1. capable of or susceptible to being wounded or hurt, as by a weapon
2. open to moral attack, criticism, temptation, etc
3. (of a place) open to assault; difficult to defend

i didn't get it. i thought for once we were safe. i thought that for once we weren't going to get hurt. this is why i hate falling in love.

i read once that no matter how perfectly paired a couple is, one person inevitably loves the other one more. and here i am, stuck being the one who pines over the other person helplessly as he struggles to figure out what exactly he feels for me. it isn't love, but it's something. but is that something enough? i wholeheartedly want to believe so. i want to think that whatever is bubbling inside him can one day turn into what i feel. but those hopes are short-lived. in short, he could never, ever love me in his entire existence as much as i love him at this very moment.

that isn't to say that he will never love me. on the contrary - loving me is actually quite simple. many men have loved me. many still do. i can't help that fact. however, their love is far different from mine. when i love, it radiates from the depths of my very being. my heart is so eager to open itself to all the joys and pains that are associated with love that, when we feel an apt suitor has presented himself, it would do anything to feel that rush of emotion that sends it palpitating so forcefully that at times i wonder how audible the pounding is.
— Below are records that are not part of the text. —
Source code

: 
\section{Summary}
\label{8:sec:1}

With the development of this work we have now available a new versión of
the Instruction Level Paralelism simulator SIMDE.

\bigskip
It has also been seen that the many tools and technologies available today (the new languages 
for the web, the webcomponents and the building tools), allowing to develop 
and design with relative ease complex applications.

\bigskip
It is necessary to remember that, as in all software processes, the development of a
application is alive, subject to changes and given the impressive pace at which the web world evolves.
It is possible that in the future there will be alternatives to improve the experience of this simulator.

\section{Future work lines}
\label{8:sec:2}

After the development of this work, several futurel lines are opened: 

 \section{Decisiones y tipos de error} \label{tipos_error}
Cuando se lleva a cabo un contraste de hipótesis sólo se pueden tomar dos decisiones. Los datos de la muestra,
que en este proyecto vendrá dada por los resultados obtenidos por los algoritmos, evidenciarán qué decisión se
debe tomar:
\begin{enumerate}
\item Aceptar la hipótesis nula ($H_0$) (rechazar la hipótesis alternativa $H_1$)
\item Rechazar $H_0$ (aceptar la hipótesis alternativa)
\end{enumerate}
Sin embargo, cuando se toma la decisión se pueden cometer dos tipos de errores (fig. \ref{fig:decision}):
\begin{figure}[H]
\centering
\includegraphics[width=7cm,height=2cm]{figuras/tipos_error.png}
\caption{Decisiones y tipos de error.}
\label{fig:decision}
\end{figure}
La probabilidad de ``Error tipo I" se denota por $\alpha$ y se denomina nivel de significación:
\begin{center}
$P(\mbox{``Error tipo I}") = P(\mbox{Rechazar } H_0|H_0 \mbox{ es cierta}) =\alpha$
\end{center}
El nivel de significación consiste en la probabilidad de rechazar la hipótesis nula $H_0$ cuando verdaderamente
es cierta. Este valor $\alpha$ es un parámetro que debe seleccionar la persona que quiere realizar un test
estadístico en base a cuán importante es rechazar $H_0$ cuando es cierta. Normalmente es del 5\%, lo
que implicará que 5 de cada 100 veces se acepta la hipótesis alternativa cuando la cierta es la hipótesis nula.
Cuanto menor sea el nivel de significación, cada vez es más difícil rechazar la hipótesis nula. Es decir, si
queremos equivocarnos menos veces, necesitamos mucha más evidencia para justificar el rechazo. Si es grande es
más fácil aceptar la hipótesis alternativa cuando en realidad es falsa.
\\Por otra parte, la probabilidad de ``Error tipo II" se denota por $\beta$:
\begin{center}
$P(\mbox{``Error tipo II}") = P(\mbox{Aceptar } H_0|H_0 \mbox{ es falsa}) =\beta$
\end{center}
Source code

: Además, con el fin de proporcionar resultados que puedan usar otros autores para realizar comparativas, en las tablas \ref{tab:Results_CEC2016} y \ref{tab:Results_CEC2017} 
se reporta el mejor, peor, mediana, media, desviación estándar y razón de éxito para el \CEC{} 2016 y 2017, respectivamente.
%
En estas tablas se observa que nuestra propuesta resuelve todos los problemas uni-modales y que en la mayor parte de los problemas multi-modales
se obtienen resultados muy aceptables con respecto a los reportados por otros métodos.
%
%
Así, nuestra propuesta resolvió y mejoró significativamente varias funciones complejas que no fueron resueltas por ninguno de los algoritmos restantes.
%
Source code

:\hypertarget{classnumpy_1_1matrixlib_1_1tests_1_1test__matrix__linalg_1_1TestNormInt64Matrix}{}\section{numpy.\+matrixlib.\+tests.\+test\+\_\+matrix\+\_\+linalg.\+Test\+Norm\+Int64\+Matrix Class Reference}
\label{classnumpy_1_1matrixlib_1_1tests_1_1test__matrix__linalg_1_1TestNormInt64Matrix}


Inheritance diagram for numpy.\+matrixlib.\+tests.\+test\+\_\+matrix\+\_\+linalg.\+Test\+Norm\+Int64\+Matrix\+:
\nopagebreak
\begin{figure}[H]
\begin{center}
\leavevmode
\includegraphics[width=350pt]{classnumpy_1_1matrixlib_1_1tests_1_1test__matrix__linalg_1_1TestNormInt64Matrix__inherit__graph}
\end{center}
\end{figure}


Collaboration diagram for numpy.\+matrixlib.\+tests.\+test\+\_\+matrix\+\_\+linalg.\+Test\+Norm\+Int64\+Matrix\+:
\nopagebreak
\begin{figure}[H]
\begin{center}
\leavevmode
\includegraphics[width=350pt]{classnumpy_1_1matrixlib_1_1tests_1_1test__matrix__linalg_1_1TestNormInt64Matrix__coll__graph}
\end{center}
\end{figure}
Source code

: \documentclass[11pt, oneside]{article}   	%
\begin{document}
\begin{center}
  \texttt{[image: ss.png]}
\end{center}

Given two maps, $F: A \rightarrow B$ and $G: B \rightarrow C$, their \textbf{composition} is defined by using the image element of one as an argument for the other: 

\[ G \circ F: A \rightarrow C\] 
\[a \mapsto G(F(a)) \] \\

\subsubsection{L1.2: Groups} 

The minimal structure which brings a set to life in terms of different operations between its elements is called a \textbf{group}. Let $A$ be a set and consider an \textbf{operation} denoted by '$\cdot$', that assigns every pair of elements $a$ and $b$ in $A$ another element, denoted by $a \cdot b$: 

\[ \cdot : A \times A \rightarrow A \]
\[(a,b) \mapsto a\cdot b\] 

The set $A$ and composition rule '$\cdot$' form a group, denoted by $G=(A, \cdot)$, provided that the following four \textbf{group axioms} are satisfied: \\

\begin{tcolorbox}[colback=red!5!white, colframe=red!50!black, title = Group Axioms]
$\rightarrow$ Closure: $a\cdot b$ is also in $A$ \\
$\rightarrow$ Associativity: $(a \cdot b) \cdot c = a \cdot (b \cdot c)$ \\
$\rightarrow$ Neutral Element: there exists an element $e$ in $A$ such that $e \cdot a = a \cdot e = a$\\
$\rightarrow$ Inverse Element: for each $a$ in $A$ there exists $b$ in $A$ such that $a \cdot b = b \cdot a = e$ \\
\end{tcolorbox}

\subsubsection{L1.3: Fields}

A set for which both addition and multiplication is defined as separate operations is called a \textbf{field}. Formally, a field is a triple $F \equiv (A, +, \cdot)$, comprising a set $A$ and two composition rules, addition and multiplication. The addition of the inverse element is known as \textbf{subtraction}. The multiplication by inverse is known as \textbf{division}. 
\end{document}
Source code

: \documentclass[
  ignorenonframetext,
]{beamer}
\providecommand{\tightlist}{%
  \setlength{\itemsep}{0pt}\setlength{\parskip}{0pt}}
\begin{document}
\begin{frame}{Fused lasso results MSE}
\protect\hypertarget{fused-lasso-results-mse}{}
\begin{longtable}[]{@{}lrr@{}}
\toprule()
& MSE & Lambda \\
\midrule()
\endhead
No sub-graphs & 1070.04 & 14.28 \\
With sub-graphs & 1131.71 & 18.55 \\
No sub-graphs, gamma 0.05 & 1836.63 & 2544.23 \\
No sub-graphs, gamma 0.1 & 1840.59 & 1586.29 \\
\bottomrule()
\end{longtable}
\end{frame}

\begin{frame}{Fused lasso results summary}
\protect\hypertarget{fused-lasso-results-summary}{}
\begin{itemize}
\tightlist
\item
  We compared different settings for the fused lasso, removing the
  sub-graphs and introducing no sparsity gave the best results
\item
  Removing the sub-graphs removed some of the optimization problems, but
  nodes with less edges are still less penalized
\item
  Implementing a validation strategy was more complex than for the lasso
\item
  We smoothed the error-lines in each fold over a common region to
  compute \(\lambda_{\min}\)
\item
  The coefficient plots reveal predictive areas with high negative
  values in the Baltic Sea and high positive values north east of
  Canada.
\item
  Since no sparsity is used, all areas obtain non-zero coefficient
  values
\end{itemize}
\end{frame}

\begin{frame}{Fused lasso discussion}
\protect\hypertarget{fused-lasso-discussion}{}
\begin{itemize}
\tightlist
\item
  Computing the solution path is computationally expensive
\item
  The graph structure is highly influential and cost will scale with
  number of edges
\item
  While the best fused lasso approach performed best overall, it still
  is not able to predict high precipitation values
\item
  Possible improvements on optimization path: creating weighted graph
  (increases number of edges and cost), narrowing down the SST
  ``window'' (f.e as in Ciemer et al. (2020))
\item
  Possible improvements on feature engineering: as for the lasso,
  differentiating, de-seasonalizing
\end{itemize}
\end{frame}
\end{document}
so bottom line, Konstantin has us in a place that we hate being - out of control. a few nights ago, i tried to force D to stop crying, but she couldn't. hell, even i had to shed a few tears myself. but her sobs were gut wrenching. we feared he didn't want us anymore. i mean, it isn't an impossibility to think the same thing when you leave everything you've ever known to give a relationship with someone a good ol' college try, and he quite frankly tells you he doesn't love you. i was so tempted to force D to pack up everything and go back up north, where the men are a dime a dozen and they all want a crack at us. but, when weighing the two options, even i couldn't bear to be apart from him. he truly is what makes us happy. but as of late, he isn't who we fell in love with. he's not as affectionate or as considerate. the romance has faded. he's far too comfortable in his current position. one thing i cannot tolerate is being taken for granted. D has spent far too much time in relationships where she's been looked over and cast to the side for frivolities. never again. it is time we regained control.

in a relationship, when a man is in control, he gives in to his selfish, self-indulgent desires, leaving his partner to the wayside. but when a woman is in control she rules as a benevolent dictator, keeping the couple's interests at heart. i think it's high time i take back our throne. for starters, i have to devise a plan to show Konstantin exactly what he has. and, while doing so, i must set my standards for our relationship - what i want, what i will tolerate, and what is unquestionably unacceptable. i think he'll be pleasantly surprised with what will not be in the "unacceptable" bucket. i've seen D go unappreciated for far too many years, and though this romance has only been gestating for a few months, i'd rather the rules of the game be set now, rather than at the two-and-a-half-year "what do we do now" point.

so in control is what i'll soon be feeling. everything will be back to normal. he doesn't have to love me right away, just appreciate me for who i am. because, quite frankly, i'm pretty fucking awesome. a coworker of mine once told me that a relationship where a man loves the woman more than what she loves him are usually the best. i beg to differ. it doesn't matter as to who loves more, it's about trusting that the other person has your best interests at heart. it's about not having to poll your friends and family about what your partner said or did and what it could mean, because, once you trust your gut, you know you're in a real, honest to goodness, functioning relationship. i'll always love him more. but i know, once learns to be grateful for the wonderful things he has in me, he can love me the way i need him to love me. compared to my kind of love, it's not much, but my heart knows it's just right.